For example, \(a^*b | bc\) means \(((a^*)b)|(bc)\).
Language of a Regular Expression
The language if a regular expression \(R\), denoted \(L(R)\) is the set of strings that \(R\) matches. Formally,
\(L(\emptyset) = \emptyset\)
\(L(\epsilon) = \{\epsilon\}\)
\(L(a) = \{a\}\), for \(a \in \Sigma\)
\(L(R^*) = L(R)^*\) for \(R \in \mathcal{R}_\Sigma^*\)
\(L(R_1R_2) = L(R_1)L(R_2)\) for \(R_1, R_2\in \mathcal{R}_\Sigma\)
\(L(R_1 | R_2) = L(R_1) \cup L(R_2)\) for \(R_1, R_2\in \mathcal{R}_\Sigma\)
Examples
What are the languages of the following regular expressions? (Assume the alphabet is \(\{0,1\}\))
\(((0|1)(0|1)(0|1))^*\)
\((1^*01^*0)^*\)
\((0|1)^*1(0|1)(0|1)\)
\((0|1)^*010(0|1)^*\)
\((0 | \epsilon)1^*\)
Solution
\(L(((0|1)(0|1)(0|1))^*) = \{w: |w| = 0 \mod 3\}\).

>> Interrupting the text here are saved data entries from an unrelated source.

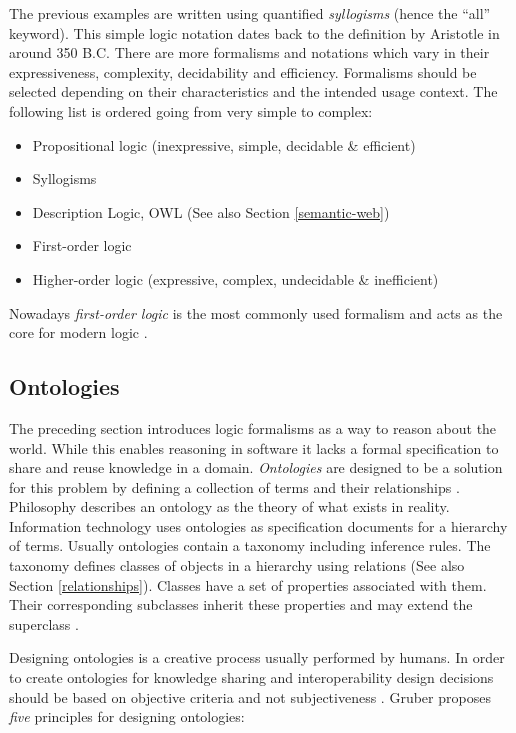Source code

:The previous examples are written using quantified \textit{syllogisms} (hence the \enquote{all} keyword). This simple logic notation dates back to the definition by Aristotle in around 350 B.C.
There are more formalisms and notations which vary in their expressiveness, complexity, decidability and efficiency.
Formalisms should be selected depending on their characteristics and the intended usage context.
The following list is ordered going from very simple to complex:

\begin{itemize}
\item Propositional logic (inexpressive, simple, decidable \& efficient)
\item Syllogisms
\item Description Logic, OWL (See also Section \ref{semantic-web})
\item First-order logic
\item Higher-order logic (expressive, complex, undecidable \& inefficient)
\end{itemize}

Nowadays \textit{first-order logic} is the most commonly used formalism and acts as the core for modern logic \cite{Ferreiros2001a}.

\subsection{Ontologies} \label{ontologies}
The preceding section introduces logic formalisms as a way to reason about the world.
While this enables reasoning in software it lacks a formal specification to share and reuse knowledge in a domain.
\textit{Ontologies} are designed to be a solution for this problem by defining a collection of terms and their relationships \cite{Berners-lee2002b}.
Philosophy describes an ontology as the theory of what exists in reality.
Information technology uses ontologies as specification documents for a hierarchy of terms.
Usually ontologies contain a taxonomy including inference rules.
The taxonomy defines classes of objects in a hierarchy using relations (See also Section \ref{relationships}).
Classes have a set of properties associated with them.
Their corresponding subclasses inherit these properties and may extend the superclass \cite{Berners-lee2002b}.

Designing ontologies is a creative process usually performed by humans.
In order to create ontologies for knowledge sharing and interoperability design decisions should be based on objective criteria and not subjectiveness \cite{Gruber1995b}.
Gruber \cite{Gruber1995b} proposes \textit{five} principles for designing ontologies:

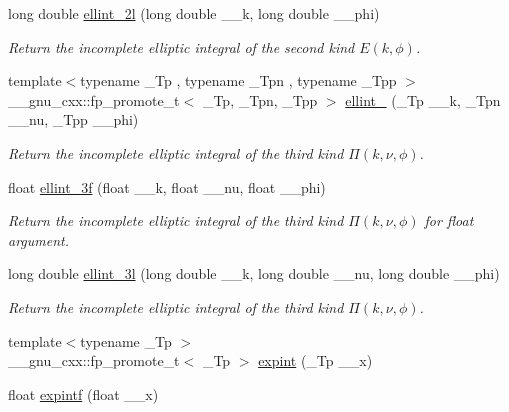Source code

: \begin{DoxyCompactItemize}
long double \hyperlink{group__cxx17__math__spec__func_ga5c791332d374a809d8ca16c69a1a30f5}{ellint\+\_\+2l} (long double \+\_\+\+\_\+k, long double \+\_\+\+\_\+phi)
\begin{DoxyCompactList}\small\item\em Return the incomplete elliptic integral of the second kind $ E(k,\phi) $. \end{DoxyCompactList}\item 
{\footnotesize template$<$typename \+\_\+\+Tp , typename \+\_\+\+Tpn , typename \+\_\+\+Tpp $>$ }\\\+\_\+\+\_\+gnu\+\_\+cxx\+::fp\+\_\+promote\+\_\+t$<$ \+\_\+\+Tp, \+\_\+\+Tpn, \+\_\+\+Tpp $>$ \hyperlink{group__cxx17__math__spec__func_gaac0240d1e7e401e652b9d1adf4c7e029}{ellint\+\_} (\+\_\+\+Tp \+\_\+\+\_\+k, \+\_\+\+Tpn \+\_\+\+\_\+nu, \+\_\+\+Tpp \+\_\+\+\_\+phi)
\begin{DoxyCompactList}\small\item\em Return the incomplete elliptic integral of the third kind $ \Pi(k,\nu,\phi) $. \end{DoxyCompactList}\item 
float \hyperlink{group__cxx17__math__spec__func_ga1a80bd2c15bc9fbecda2630a9e9409e7}{ellint\+\_\+3f} (float \+\_\+\+\_\+k, float \+\_\+\+\_\+nu, float \+\_\+\+\_\+phi)
\begin{DoxyCompactList}\small\item\em Return the incomplete elliptic integral of the third kind $ \Pi(k,\nu,\phi) $ for {\ttfamily float} argument. \end{DoxyCompactList}\item 
long double \hyperlink{group__cxx17__math__spec__func_gaa8c0e5864df8769021a7f3e21a30c5d2}{ellint\+\_\+3l} (long double \+\_\+\+\_\+k, long double \+\_\+\+\_\+nu, long double \+\_\+\+\_\+phi)
\begin{DoxyCompactList}\small\item\em Return the incomplete elliptic integral of the third kind $ \Pi(k,\nu,\phi) $. \end{DoxyCompactList}\item 
{\footnotesize template$<$typename \+\_\+\+Tp $>$ }\\\+\_\+\+\_\+gnu\+\_\+cxx\+::fp\+\_\+promote\+\_\+t$<$ \+\_\+\+Tp $>$ \hyperlink{group__cxx17__math__spec__func_ga0e9ac717a106ef54184b5f058c451782}{expint} (\+\_\+\+Tp \+\_\+\+\_\+x)
\item 
float \hyperlink{group__cxx17__math__spec__func_ga5842816f6eed2594e0a327df4e4a2a47}{expintf} (float \+\_\+\+\_\+x)

\end{DoxyCompactItemize}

\(L((1^*01^*0)^*) = \{w: w \text{ ends with 0 contains an even number of 0s}\}\).
\(L((0|1)^*1(0|1)(0|1)) = \{w: \text{ third last character of $w$ is 1}\}\).

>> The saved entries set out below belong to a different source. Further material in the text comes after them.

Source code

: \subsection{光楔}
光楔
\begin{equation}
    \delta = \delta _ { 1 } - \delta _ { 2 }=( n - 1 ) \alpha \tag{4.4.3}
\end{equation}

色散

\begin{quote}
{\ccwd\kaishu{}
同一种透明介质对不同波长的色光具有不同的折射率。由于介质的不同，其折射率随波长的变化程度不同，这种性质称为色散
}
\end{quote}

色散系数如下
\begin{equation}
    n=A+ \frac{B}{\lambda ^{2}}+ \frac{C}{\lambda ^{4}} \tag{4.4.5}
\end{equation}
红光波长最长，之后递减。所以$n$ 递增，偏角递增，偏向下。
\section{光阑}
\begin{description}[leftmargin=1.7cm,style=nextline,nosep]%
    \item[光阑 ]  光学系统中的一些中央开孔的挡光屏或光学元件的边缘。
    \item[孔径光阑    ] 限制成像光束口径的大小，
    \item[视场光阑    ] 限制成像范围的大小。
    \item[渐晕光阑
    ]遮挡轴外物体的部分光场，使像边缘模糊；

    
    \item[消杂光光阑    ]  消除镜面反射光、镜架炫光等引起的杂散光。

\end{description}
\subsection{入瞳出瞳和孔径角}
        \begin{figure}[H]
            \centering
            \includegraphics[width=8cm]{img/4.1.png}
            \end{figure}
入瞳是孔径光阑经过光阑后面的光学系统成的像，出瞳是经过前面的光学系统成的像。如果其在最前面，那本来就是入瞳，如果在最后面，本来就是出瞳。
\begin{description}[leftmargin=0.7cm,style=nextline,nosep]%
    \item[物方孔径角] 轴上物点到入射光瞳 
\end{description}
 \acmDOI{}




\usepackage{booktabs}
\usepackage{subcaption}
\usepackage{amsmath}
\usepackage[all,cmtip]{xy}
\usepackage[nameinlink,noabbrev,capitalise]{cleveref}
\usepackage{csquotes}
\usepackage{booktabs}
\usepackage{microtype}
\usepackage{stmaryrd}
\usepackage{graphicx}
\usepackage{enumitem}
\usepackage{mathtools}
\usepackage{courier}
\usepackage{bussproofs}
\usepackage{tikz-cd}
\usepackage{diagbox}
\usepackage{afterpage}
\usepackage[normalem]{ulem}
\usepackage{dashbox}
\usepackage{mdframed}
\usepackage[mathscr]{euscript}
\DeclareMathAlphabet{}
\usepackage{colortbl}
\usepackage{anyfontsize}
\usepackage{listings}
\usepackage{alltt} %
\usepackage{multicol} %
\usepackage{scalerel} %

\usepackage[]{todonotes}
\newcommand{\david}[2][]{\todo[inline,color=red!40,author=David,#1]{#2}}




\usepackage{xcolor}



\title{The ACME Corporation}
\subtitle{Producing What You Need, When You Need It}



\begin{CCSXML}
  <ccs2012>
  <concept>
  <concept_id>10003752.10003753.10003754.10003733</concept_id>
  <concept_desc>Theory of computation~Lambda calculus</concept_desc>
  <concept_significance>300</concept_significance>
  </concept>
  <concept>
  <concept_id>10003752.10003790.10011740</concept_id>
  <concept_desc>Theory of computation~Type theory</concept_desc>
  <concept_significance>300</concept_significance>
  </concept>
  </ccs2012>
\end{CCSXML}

\(L((0|1)^*010(0|1)^*) = \{w: w \text{ contains 010}\}\).
\(L((0 | \epsilon)1^*) = \{w: w \text{ is zero or more 1s or 0 followed by zero or more 1s}\}\).
Shorthand
If \(R\) is a regex, and \(m \in \mathbb{N}\), then
\(R^{m}\) means \(m\) copies of \(R\).
\(R^{+} = RR^*\), i.e. at least one copy of \(R\).
\(R^{m+} = R^mR^*\) means at least \(m\) copies of \(R\).
If \(S = \{s_1,s_2,...,s_n\}\) is a finite set of strings, then \(S\) is shorthand for \(s_1 | s_2 |...| s_n\). A common one is to use the alphabet, \(\Sigma\).
Examples
Write regular expressions for the following languages
Starts with 010.
The second and the second last letter of w are the same.
Contains 110.
1s always occur in pairs.
Doesn’t contain more than four 1s in a row.
Solution
Starts with 010. \(010\Sigma^*\)
The second and the second last letter are the same. \(\Sigma0\Sigma^*0\Sigma | \Sigma1\Sigma^*1\Sigma\)
Contains 110. \(\Sigma^*110 \Sigma^*\)
1s always occur in pairs. \(\{0,11\}^*\)
Doesn’t contain more than four 1s in a row. \(\{0,01,011,0111\}^*\)
Equivalence of NFAs and Regular Expressions (!)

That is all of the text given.